AI/ML Workloads Need Extra Security

Faulty models, poison code, and corrupt data could cause widespread disruption.


The need for security is pervading all electronic systems. But given the growth in data-center machine-learning computing, which deals with extremely valuable data, some companies are paying particular attention to handling that data securely.

All of the usual data-center security solutions must be brought to bear, but extra effort is needed to ensure that models and data sets are protected when stored, both when being transferred to and from accelerator blades, and when processing on a system that hosts more than one tenant at the same time within the same server.

“Inference models, inference algorithms, training models, and training data sets are considered valuable intellectual property and need protection — especially since these valuable assets are handed off to data centers for processing on shared resources,” said Bart Stevens, senior director of product marketing for security IP at Rambus, in a recent presentation.

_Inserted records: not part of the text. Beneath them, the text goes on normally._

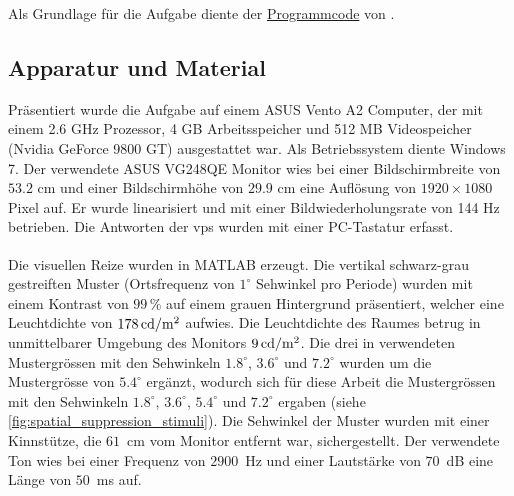 \documentclass[11pt, twoside, a4paper]{book}		%
\begin{document}
Als Grundlage für die Aufgabe diente der \href{http://www.bcs.rochester.edu/people/duje/SuppressionCode.zip}{Programmcode} von \citet{Melnick2013}.

\subsection{Apparatur und Material \label{sub:ssas}}
Präsentiert wurde die Aufgabe auf einem ASUS Vento A2 Computer, der mit einem 2.6 GHz Prozessor, 4 GB Arbeitsspeicher und 512 MB Videospeicher (Nvidia GeForce 9800 GT) ausgestattet war. Als Betriebssystem diente Windows 7. Der verwendete ASUS VG248QE Monitor wies bei einer Bildschirmbreite von $53.2$ cm und einer Bildschirmhöhe von $29.9$ cm eine Auflösung von $1920 \times 1080$ Pixel auf. Er wurde linearisiert und mit einer Bildwiederholungsrate von 144 Hz betrieben. Die Antworten der \glspl{vp} wurden mit einer PC-Tastatur erfasst. 

Die visuellen Reize wurden in MATLAB\textsuperscript{\textregistered} \citep{matlab} erzeugt. Die vertikal schwarz-grau gestreiften Muster (Ortsfrequenz von $1^{\circ}$ Sehwinkel pro Periode) wurden mit einem Kontrast von $99\,\%$ auf einem grauen Hintergrund präsentiert, welcher eine Leuchtdichte von $178\,\textnormal{cd}/ \textnormal{m}^2$ aufwies. Die Leuchtdichte des Raumes betrug in unmittelbarer Umgebung des Monitors $9\,\textnormal{cd}/ \textnormal{m}^2$. Die drei in \citet{Melnick2013} verwendeten Mustergrössen mit den Sehwinkeln  $1.8^{\circ}$, $3.6^{\circ}$ und $7.2^{\circ}$ wurden um die Mustergrösse von $5.4^{\circ}$ ergänzt, wodurch sich für diese Arbeit die Mustergrössen mit den Sehwinkeln $1.8^{\circ}$, $3.6^{\circ}$, $5.4^{\circ}$ und $7.2^{\circ}$ ergaben (siehe \autoref{fig:spatial_suppression_stimuli}). 
Die Sehwinkel der Muster wurden mit einer Kinnstütze, die $61$~cm vom Monitor entfernt war, sichergestellt. 
Der verwendete Ton wies bei einer Frequenz von $2900$~Hz und einer Lautstärke von $70$~dB eine Länge von $50$~ms auf.

%
%
\end{document}
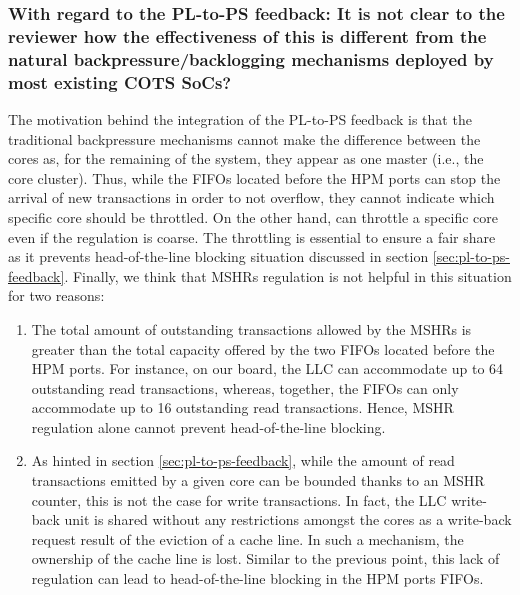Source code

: 
        \subsubsection{With regard to the PL-to-PS feedback: It is not clear to the reviewer how the effectiveness of this is different from the natural backpressure/backlogging mechanisms deployed by most existing COTS SoCs?}
            The motivation behind the integration of the PL-to-PS feedback is that the traditional backpressure mechanisms cannot make the difference between the cores as, for the remaining of the system, they appear as one master (i.e., the core cluster).
            Thus, while the FIFOs located before the HPM ports can stop the arrival of new transactions in order to not overflow, they cannot indicate which specific core should be throttled. On the other hand, \schim can throttle a specific core even if the regulation is coarse.
            The throttling is essential to ensure a fair share as it prevents head-of-the-line blocking situation discussed in section \ref{sec:pl-to-ps-feedback}.
            Finally, we think that MSHRs regulation is not helpful in this situation for two reasons:
            \begin{enumerate}
                \item The total amount of outstanding transactions allowed by the MSHRs is greater than the total capacity offered by the two FIFOs located before the HPM ports. For instance, on our board, the LLC can accommodate up to 64 outstanding read transactions, whereas, together, the FIFOs can only accommodate up to 16 outstanding read transactions. Hence, MSHR regulation alone cannot prevent head-of-the-line blocking.
                \item As hinted in section \ref{sec:pl-to-ps-feedback}, while the amount of read transactions emitted by a given core can be bounded thanks to an MSHR counter, this is not the case for write transactions. In fact, the LLC write-back unit is shared without any restrictions amongst the cores as a write-back request result of the eviction of a cache line. In such a mechanism, the ownership of the cache line is lost. Similar to the previous point, this lack of regulation can lead to head-of-the-line blocking in the HPM ports FIFOs.
            \end{enumerate}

Any tampering with AI training data can cause the creation of a faulty model. And any changes to a well-trained model can result in incorrect conclusions being drawn by the AI engine. “All three main types of learning (supervised, unsupervised, and reinforcement) use weighted calculations to produce a result,” said Gajinder Panesar, fellow at Siemens EDA. “If those weightings are stale, corrupted, or tampered with, then the outcome can be a result that is simply wrong.”

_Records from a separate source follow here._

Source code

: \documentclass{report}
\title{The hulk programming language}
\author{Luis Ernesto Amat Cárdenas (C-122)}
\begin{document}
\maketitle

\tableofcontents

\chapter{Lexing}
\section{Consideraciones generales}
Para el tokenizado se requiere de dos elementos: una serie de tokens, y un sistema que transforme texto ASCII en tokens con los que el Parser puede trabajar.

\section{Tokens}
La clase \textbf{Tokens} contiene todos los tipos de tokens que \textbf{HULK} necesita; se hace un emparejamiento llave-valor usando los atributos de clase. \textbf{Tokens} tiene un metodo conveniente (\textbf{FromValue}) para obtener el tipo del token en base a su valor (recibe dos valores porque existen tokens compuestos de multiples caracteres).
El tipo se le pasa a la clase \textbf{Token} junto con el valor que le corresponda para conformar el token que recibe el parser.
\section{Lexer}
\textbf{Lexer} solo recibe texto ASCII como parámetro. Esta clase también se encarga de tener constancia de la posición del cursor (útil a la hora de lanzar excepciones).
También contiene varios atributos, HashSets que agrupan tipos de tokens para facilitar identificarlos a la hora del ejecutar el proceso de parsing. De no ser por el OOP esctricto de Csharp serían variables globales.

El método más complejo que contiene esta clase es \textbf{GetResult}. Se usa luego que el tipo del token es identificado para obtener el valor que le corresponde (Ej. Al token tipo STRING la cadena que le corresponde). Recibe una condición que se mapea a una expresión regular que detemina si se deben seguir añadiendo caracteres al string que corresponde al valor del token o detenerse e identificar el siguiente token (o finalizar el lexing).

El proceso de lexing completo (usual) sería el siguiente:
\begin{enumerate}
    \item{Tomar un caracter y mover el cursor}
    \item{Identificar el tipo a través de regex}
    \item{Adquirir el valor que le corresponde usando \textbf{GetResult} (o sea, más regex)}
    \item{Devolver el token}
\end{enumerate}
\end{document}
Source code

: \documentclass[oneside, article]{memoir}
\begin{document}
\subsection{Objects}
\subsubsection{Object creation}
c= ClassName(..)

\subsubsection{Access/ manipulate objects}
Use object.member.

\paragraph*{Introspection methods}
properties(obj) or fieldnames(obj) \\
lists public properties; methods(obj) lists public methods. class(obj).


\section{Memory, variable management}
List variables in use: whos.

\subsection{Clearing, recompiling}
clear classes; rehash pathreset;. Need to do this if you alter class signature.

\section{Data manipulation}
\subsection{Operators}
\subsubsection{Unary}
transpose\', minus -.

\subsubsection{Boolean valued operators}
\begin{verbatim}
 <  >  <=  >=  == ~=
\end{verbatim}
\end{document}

The implications of an attack on an AI workload will depend on the application, but the result will never be good. The only question is whether it will cause serious damage or injury.

While attacks are the main focus for protection, they are not the only areas of concern. “The ‘threats’ fall into two broad categories — intentional interference by a bad actor and unintentional problems, which generally can be thought of as bugs, either in the hardware or the software,” said Panesar.

The security foundation
There are fundamental security notions that apply to any computing environment, and AI computing is no exception. While special attention must be paid to certain aspects of an AI workload, it is not just that workload that must be protected. “We have to think about the integrity of operation of the whole system, not just the particular chip or on-chip subsystem we’re dealing with,” said Panesar.

As outlined by Stevens, there are four aspects of security that must be handled. First, the data and computing must be kept private. Second, it should not be possible for an attacker to alter any of the data anywhere at any time. Third, all entities participating in the computing must be known to be authentic. And fourth, it should not be possible for an attacker to interfere with the normal operation of the computing platform.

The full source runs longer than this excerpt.